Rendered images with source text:
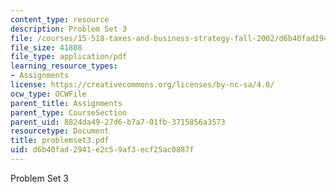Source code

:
 ```yaml
---
content_type: resource
description: Problem Set 3
file: /courses/15-518-taxes-and-business-strategy-fall-2002/d6b40fad2941e2c59af3ecf25ac0887f_problemset3.pdf
file_size: 41808
file_type: application/pdf
learning_resource_types:
- Assignments
license: https://creativecommons.org/licenses/by-nc-sa/4.0/
ocw_type: OCWFile
parent_title: Assignments
parent_type: CourseSection
parent_uid: 8824da49-27d6-b7a7-01fb-3715856a3573
resourcetype: Document
title: problemset3.pdf
uid: d6b40fad-2941-e2c5-9af3-ecf25ac0887f
---
```

Problem Set 3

[What this task involves] Work out how many lines in the records include "Assignments". Only the number should be given.

[Your response] 2